Passion of game still alive, well

By Ivan Sanders
STAR CORRESPONDENT
isanders@starhq.com

   This past weekend was a real eye-opening experience for me as I had the opportunity to take in the softball portion of the Tennessee Senior Games in Clarksville.
   I have always been a big Atlanta Braves fan, and seeing the likes of Chipper Jones, John Smoltz and the rest of the team thrills me.
   Yet I, like many other professional baseball fans, have come to realize that even though the hype of being in the same arena as these athletes is exciting, there is still somewhat of a loss of passion for the sport they have the opportunity to play in day in and day out.
   This was not the case in the Senior Games softball competition as the 65-over Tri-Cities Seniors displayed what having passion for your sport is all about as these men came out in blistering heat to capture yet another state title and the fourth first-place finish in seven tournaments this season.
   I have seen young players wilt from a lot less heat than these gentlemen participated in. From the first pitch to the final out, there was no whining about the heat, excuses about why the air conditioning at the hotel was more desired, or where they were going after the game.
   No sir, these guys played with a vigor that I only pray that, if God allows me to live to see this same age, I can display with the same hustle and determination they exhibited.
   Elizabethton was well represented on this team by three guys who played solid, contributing rolls to the success of the team at this tournament as well as the other tournaments they have played in this season.
   Bob Carlton may be a name recognized by viewers of WJHL television in the late '60s to mid '70s as the news anchorman. He went on to become news director until his retirement in the early 1990s.
   Bob resides in Elizabethton and plays a mean shortstop for the squad. He also has a lot of pop still left in his bat as well.
   "We still have the same competitive zeal as we did when we were younger and winning is a motivation," said Carlton. "We are on a level playing field with the other teams and it makes for a competitive spirit."
   Added Carlton: "We are all friends and the fellowship means a lot more than anything. I believe playing helps to actually lengthen our days by staying in shape and having fun."
   Another name that will ring a bell is that of Bill Carter, who served as fire chief of Elizabethton from 1982 until his retirement in November of 1997.
   Once known for providing meticulous methods of containing fires, Carter now uses his bat to light fires under his team and smoke the opposition.
   "I have enjoyed the fellowship and travel associated with playing with these guys," said Carter. 'My wife Roberta tags along and we just enjoy all the softball."

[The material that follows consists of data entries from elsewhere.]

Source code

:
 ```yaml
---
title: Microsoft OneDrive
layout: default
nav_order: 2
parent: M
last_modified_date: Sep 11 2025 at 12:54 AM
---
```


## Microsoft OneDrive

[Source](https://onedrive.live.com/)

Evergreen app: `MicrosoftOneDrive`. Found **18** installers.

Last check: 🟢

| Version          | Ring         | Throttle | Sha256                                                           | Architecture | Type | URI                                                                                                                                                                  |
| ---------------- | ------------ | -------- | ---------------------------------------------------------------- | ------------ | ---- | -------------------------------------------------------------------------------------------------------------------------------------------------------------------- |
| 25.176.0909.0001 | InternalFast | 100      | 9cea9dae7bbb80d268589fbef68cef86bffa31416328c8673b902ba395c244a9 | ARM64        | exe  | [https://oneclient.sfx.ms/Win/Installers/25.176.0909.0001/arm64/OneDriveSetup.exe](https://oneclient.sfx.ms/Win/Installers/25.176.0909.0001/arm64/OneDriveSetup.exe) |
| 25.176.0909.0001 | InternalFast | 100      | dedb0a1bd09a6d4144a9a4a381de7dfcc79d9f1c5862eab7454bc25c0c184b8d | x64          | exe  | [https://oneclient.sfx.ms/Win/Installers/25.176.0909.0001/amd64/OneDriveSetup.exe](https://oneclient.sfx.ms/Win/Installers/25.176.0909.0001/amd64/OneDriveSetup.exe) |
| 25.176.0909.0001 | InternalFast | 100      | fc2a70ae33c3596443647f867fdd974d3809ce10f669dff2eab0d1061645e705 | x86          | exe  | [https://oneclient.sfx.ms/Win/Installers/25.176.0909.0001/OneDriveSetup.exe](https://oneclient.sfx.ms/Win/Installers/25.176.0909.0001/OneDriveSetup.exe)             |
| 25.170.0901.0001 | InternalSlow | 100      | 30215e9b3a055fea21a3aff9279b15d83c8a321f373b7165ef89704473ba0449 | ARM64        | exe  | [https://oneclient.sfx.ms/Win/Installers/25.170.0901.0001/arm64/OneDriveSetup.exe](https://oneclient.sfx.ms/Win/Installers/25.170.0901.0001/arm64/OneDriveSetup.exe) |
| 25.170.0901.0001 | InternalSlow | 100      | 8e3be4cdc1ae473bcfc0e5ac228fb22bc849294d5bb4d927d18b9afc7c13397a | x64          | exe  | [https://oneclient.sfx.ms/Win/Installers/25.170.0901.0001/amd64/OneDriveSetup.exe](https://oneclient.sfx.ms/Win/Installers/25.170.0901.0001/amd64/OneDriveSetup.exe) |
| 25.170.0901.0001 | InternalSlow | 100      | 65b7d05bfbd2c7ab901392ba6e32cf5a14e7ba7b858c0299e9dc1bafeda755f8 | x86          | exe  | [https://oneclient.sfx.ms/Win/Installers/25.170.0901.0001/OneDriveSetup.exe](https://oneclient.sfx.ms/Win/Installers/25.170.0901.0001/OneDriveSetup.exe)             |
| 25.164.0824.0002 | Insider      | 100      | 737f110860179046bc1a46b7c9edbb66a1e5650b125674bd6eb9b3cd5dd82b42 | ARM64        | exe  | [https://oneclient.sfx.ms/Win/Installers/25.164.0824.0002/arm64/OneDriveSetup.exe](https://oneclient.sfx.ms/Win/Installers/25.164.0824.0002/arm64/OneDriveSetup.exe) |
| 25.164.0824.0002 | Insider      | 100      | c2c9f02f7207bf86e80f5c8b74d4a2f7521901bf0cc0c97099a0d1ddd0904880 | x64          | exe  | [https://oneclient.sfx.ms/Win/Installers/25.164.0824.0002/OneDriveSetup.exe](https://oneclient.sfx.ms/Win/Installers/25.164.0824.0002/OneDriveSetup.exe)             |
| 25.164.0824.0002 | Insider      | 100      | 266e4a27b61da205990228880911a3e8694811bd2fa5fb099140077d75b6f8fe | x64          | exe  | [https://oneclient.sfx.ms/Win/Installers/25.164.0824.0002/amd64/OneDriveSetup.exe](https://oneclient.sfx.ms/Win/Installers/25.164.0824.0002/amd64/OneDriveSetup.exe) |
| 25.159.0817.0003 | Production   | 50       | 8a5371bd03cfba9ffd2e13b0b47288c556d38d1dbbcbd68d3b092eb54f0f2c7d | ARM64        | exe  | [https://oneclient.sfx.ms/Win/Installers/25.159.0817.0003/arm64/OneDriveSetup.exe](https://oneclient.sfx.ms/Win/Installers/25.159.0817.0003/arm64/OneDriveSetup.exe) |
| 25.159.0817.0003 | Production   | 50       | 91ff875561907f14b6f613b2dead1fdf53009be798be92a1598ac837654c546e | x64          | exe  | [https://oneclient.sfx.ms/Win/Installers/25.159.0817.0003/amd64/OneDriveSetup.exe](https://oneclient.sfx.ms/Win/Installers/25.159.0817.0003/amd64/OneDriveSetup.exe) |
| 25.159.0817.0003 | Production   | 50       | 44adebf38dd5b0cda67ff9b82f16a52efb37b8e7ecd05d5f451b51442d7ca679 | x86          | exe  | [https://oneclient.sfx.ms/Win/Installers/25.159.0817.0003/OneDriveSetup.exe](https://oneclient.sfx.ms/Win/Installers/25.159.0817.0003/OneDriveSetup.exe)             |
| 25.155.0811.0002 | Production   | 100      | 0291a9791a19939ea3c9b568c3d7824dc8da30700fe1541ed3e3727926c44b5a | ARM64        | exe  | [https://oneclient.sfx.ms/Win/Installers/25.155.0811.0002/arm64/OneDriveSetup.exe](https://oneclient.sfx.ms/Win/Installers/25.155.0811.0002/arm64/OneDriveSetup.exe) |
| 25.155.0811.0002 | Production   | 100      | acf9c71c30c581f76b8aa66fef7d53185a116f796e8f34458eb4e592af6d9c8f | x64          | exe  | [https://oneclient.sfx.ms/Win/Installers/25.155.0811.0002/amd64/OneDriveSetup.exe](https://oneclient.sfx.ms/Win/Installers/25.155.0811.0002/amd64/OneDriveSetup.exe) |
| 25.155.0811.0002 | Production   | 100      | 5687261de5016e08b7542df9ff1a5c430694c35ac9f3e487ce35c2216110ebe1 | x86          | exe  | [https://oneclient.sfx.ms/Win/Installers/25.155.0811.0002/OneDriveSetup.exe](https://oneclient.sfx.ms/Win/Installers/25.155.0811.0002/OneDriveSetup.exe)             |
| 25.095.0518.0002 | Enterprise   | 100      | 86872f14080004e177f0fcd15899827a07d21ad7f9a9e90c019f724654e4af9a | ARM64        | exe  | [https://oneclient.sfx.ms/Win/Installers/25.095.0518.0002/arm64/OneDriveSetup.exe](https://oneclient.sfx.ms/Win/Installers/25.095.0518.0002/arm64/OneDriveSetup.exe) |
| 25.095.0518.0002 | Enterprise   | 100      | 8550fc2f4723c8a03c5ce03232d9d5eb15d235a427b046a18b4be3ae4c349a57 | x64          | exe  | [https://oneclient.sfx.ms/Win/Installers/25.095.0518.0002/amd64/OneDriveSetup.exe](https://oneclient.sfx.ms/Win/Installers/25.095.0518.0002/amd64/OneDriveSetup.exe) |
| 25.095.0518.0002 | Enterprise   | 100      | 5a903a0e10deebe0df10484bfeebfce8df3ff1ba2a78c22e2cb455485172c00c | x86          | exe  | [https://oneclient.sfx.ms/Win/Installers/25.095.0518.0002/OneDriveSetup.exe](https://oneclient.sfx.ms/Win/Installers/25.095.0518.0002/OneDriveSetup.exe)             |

   Quipped Carter: "They always say 'don't hurt yourself,' but when it comes time to get that extra base it's always 'go, go, go!' I have loved sports since I was a kid and I have loved softball more than any other sport."
   For Bill Weddle, the game of baseball and softball have been a way of life other than the profession of Electrical Engineering for Weddle.

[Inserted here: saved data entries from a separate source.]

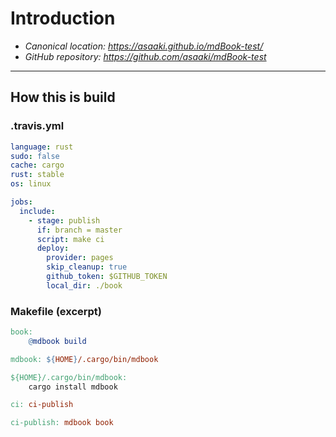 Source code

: # Introduction

- _Canonical location: <https://asaaki.github.io/mdBook-test/>_
- _GitHub repository: <https://github.com/asaaki/mdBook-test>_

---

## How this is build

### .travis.yml

```yml
language: rust
sudo: false
cache: cargo
rust: stable
os: linux

jobs:
  include:
    - stage: publish
      if: branch = master
      script: make ci
      deploy:
        provider: pages
        skip_cleanup: true
        github_token: $GITHUB_TOKEN
        local_dir: ./book
```

### Makefile (excerpt)

```makefile
book:
	@mdbook build

mdbook: ${HOME}/.cargo/bin/mdbook

${HOME}/.cargo/bin/mdbook:
	cargo install mdbook

ci: ci-publish

ci-publish: mdbook book
```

   Playing high school baseball, as well as one year of junior college ball at Wingate, only proved to whet Weddle's appetite for being on a diamond.
   Even in the military, Weddle found softball to be a huge way to relief stress associated with military life.
   "I have always loved playing ball, especially with this bunch of guys I play with now," stated Weddle. "They are just a great bunch of guys."
   Weddle went on to add that the sport enables him to prove something to himself.
   "Just the feeling of being able to do it is what motivates me," said Weddle. "It seems like when you get to be this age people lose confidence in you being able to do anything and this just proves I can still do what I love to do."
   These guys are all a special bunch of guys just to be around. It proved to this writer that passion may not be evident in today's generation, but these guys still have a burning desire to succeed and prove they still have the right stuff.
   There is not a better supporting cast than these guys wives either as there is plenty of vocal support during the game and gentle massages afterwards.
   Another aspect that is appreciated by this writer is the time these guys spend together after the contest.
   Sitting around the pool, anything goes as Dewayne Thornburg strums out anything from Johnny Cash to favorite hymns from the Red Back Hymnal as one and all chime in on key or off. It really doesn't matter because it is all about fellowship anyway.
   Maybe we all should take some time to attend some of the local league games these guys and the 70-over league participate in. We might just re-discover what having passion and zeal for ones sport is really about.